(PROBLEM REQUIREMENTS): All lines in the material containing the word "data" need to be copied.

(RECORDS FOR THE TASK):
◆ ◆ ◆ ◆

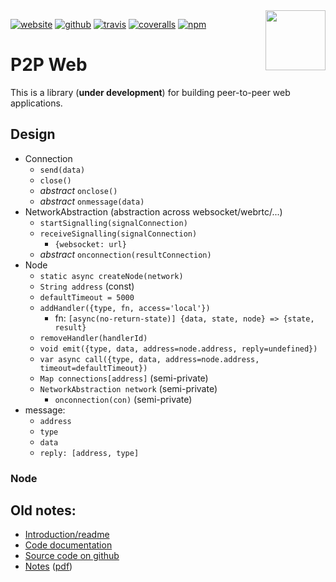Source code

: <img src=https://p2pweb.solsort.com/icon.png width=96 height=96 align=right>

[![website](https://img.shields.io/badge/website-p2pweb.solsort.com-blue.svg)](https://p2pweb.solsort.com/)
[![github](https://img.shields.io/badge/github-solsort/p2pweb-blue.svg)](https://github.com/solsort/p2pweb)
[![travis](https://img.shields.io/travis/solsort/p2pweb.svg)](https://travis-ci.org/solsort/p2pweb)
[![coveralls](https://img.shields.io/coveralls/solsort/p2pweb.svg)](https://coveralls.io/r/solsort/p2pweb?branch=master)
[![npm](https://img.shields.io/npm/v/p2pweb.svg)](https://www.npmjs.com/package/p2pweb)

# P2P Web

This is a library (**under development**) for building peer-to-peer web applications.

## Design

- Connection
    - `send(data)`
    - `close()`
    - *abstract* `onclose()`
    - *abstract* `onmessage(data)`
- NetworkAbstraction (abstraction across websocket/webrtc/...)
    - `startSignalling(signalConnection)`
    - `receiveSignalling(signalConnection)`
        - `{websocket: url}`
    - *abstract* `onconnection(resultConnection)`
- Node
    - `static async createNode(network)`
    - `String address` (const)
    - `defaultTimeout = 5000`
    - `addHandler({type, fn, access='local'})`
        - fn: `[async(no-return-state)] {data, state, node} => {state, result}` 
    - `removeHandler(handlerId)`
    - `void emit({type, data, address=node.address, reply=undefined})`
    - `var async call({type, data, address=node.address, timeout=defaultTimeout})`
    - `Map connections[address]` (semi-private)
    - `NetworkAbstraction network` (semi-private)
        - `onconnection(con)` (semi-private)
- message:
    - `address`
    - `type`
    - `data`
    - `reply: [address, type]`


### Node




## Old notes:

- [Introduction/readme](https://p2pweb.solsort.com)
- [Code documentation](https://p2pweb.solsort.com/jsdoc)
- [Source code on github](https://github.com/solsort/p2pweb)
- [Notes](https://p2pweb.solsort.com/notes) ([pdf](https://p2pweb.solsort.com/notes.pdf))
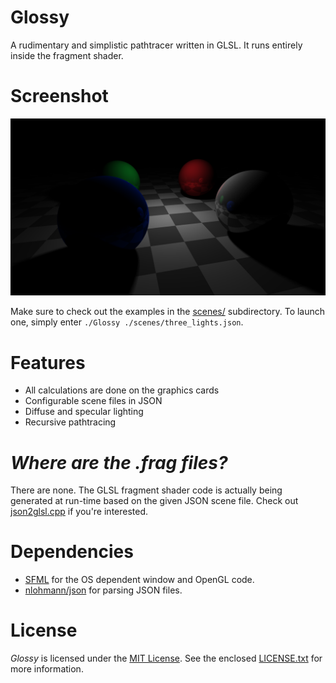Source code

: # Glossy
A rudimentary and simplistic pathtracer written in GLSL. It runs entirely inside the fragment shader.

# Screenshot
![Screenshot](https://raw.githubusercontent.com/Fytch/Glossy/master/pictures/screenshot.png)

Make sure to check out the examples in the [scenes/](scenes/) subdirectory. To launch one, simply enter `./Glossy ./scenes/three_lights.json`.

# Features
- All calculations are done on the graphics cards
- Configurable scene files in JSON
- Diffuse and specular lighting
- Recursive pathtracing

# *Where are the .frag files?*
There are none. The GLSL fragment shader code is actually being generated at run-time based on the given JSON scene file. Check out [json2glsl.cpp](src/json2glsl.cpp) if you're interested.

# Dependencies
- [SFML](https://github.com/SFML/SFML) for the OS dependent window and OpenGL code.
- [nlohmann/json](https://github.com/nlohmann/json) for parsing JSON files.

# License
*Glossy* is licensed under the [MIT License](https://tldrlegal.com/license/mit-license). See the enclosed [LICENSE.txt](LICENSE.txt) for more information.
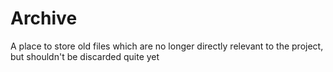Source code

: # Archive

A place to store old files which are no longer directly relevant to the
project, but shouldn't be discarded quite yet
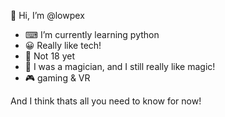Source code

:👋 Hi, I’m @lowpex

- ⌨ I’m currently learning python
- 😀 Really like tech!
- 🔞 Not 18 yet
- 🎩 I was a magician, and I still really like magic!
- 🎮 gaming & VR

And I think thats all you need to know for now!

<!---
lowpex/lowpex is a ✨ special ✨ repository because its `README.md` (this file) appears on your GitHub profile.
You can click the Preview link to take a look at your changes.
--->
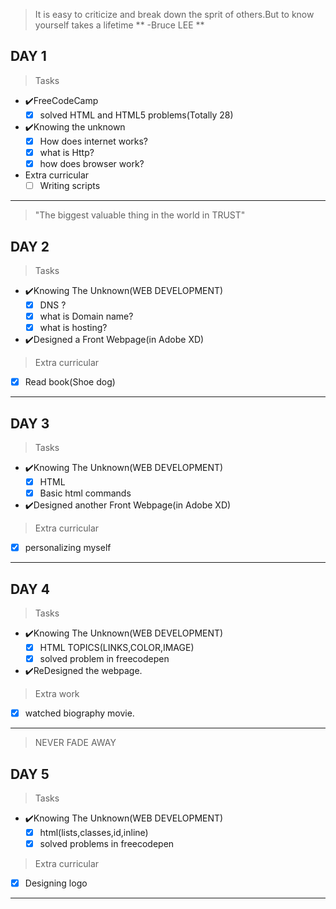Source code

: > It is easy to criticize and break down the sprit of others.But to know yourself takes a lifetime
                            **  -Bruce LEE **

## DAY 1 ##
>Tasks
- ✔️FreeCodeCamp
   - [x] solved HTML and HTML5 problems(Totally 28)
- ✔️Knowing the unknown
   - [x] How does internet works?
   - [x] what is Http?
   - [x] how does browser work?
- Extra curricular
   - [ ] Writing scripts

--------------------------------------------------------------
> "The biggest valuable thing in the world in TRUST"
## DAY 2 ## 
> Tasks
- ✔️Knowing The Unknown(WEB DEVELOPMENT) 
  - [x] DNS ?
  - [x] what is Domain name?
  - [x] what is hosting?

- ✔️Designed a Front Webpage(in Adobe XD)

>Extra curricular
  - [x] Read book(Shoe dog)  
------------------------------------------------------------------  

## DAY 3 ## 
> Tasks
- ✔️Knowing The Unknown(WEB DEVELOPMENT) 
  - [x] HTML
  - [x] Basic html commands

- ✔️Designed another Front Webpage(in Adobe XD)

>Extra curricular
  - [x] personalizing myself

  ------------------------------------------------------------------

  ## DAY 4 ## 
> Tasks
- ✔️Knowing The Unknown(WEB DEVELOPMENT) 
  - [x] HTML TOPICS(LINKS,COLOR,IMAGE)
  - [x] solved problem in freecodepen

- ✔️ReDesigned the webpage.
 
>Extra work
  - [x] watched biography movie.
  ---------------------------------------------------------------------
  > NEVER FADE AWAY
  ## DAY 5 ## 
> Tasks
- ✔️Knowing The Unknown(WEB DEVELOPMENT) 
  - [x] html(lists,classes,id,inline)
  - [x] solved problems in freecodepen

>Extra curricular
  - [x] Designing logo
------------------------------------------------------------------------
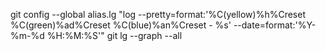 git config --global alias.lg "log --pretty=format:'%C(yellow)%h%Creset %C(green)%ad%Creset %C(blue)%an%Creset - %s' --date=format:'%Y-%m-%d %H:%M:%S'"
git lg --graph --all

◆ ◆ ◆ ◆

(RESULT):
    - `send(data)`
    - *abstract* `onmessage(data)`
        - fn: `[async(no-return-state)] {data, state, node} => {state, result}` 
    - `void emit({type, data, address=node.address, reply=undefined})`
    - `var async call({type, data, address=node.address, timeout=defaultTimeout})`
    - `data`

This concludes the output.